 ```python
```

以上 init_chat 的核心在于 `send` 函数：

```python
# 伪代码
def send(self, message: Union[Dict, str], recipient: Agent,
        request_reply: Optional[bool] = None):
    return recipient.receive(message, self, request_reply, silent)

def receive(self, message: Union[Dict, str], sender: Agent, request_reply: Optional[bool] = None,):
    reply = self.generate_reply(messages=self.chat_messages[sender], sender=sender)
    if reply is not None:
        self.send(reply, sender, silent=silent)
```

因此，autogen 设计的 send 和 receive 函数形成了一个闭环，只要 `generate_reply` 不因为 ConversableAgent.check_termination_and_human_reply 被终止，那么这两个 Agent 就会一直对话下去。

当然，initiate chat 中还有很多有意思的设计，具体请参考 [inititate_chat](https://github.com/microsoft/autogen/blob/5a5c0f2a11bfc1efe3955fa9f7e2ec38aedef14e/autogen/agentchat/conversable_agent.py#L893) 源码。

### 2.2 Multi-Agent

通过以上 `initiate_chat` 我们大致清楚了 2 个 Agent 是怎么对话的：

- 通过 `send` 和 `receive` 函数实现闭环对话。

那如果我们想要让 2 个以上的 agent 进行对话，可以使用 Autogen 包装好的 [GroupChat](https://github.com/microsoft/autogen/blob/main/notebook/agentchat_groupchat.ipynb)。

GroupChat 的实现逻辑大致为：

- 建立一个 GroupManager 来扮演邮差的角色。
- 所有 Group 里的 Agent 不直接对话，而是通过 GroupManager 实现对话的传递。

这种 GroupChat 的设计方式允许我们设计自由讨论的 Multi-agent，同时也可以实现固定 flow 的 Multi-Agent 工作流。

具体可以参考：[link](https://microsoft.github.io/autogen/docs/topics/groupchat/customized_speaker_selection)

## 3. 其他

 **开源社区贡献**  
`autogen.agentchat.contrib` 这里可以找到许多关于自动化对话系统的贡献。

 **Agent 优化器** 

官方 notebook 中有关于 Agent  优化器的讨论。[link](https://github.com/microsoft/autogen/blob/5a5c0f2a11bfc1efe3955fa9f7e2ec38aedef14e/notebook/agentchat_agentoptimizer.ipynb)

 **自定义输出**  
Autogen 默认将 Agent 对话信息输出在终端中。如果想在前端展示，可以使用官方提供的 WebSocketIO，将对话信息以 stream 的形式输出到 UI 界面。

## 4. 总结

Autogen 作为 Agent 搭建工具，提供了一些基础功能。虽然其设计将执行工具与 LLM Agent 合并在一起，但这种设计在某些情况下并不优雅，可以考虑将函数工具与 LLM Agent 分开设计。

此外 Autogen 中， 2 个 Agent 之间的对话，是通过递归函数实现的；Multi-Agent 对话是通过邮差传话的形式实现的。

● ● ● ● ● ● ●

Filter the records for lines containing the word "https" and copy each one.

当然，initiate chat 中还有很多有意思的设计，具体请参考 [inititate_chat](https://github.com/microsoft/autogen/blob/5a5c0f2a11bfc1efe3955fa9f7e2ec38aedef14e/autogen/agentchat/conversable_agent.py#L893) 源码。
那如果我们想要让 2 个以上的 agent 进行对话，可以使用 Autogen 包装好的 [GroupChat](https://github.com/microsoft/autogen/blob/main/notebook/agentchat_groupchat.ipynb)。
具体可以参考：[link](https://microsoft.github.io/autogen/docs/topics/groupchat/customized_speaker_selection)
官方 notebook 中有关于 Agent  优化器的讨论。[link](https://github.com/microsoft/autogen/blob/5a5c0f2a11bfc1efe3955fa9f7e2ec38aedef14e/notebook/agentchat_agentoptimizer.ipynb)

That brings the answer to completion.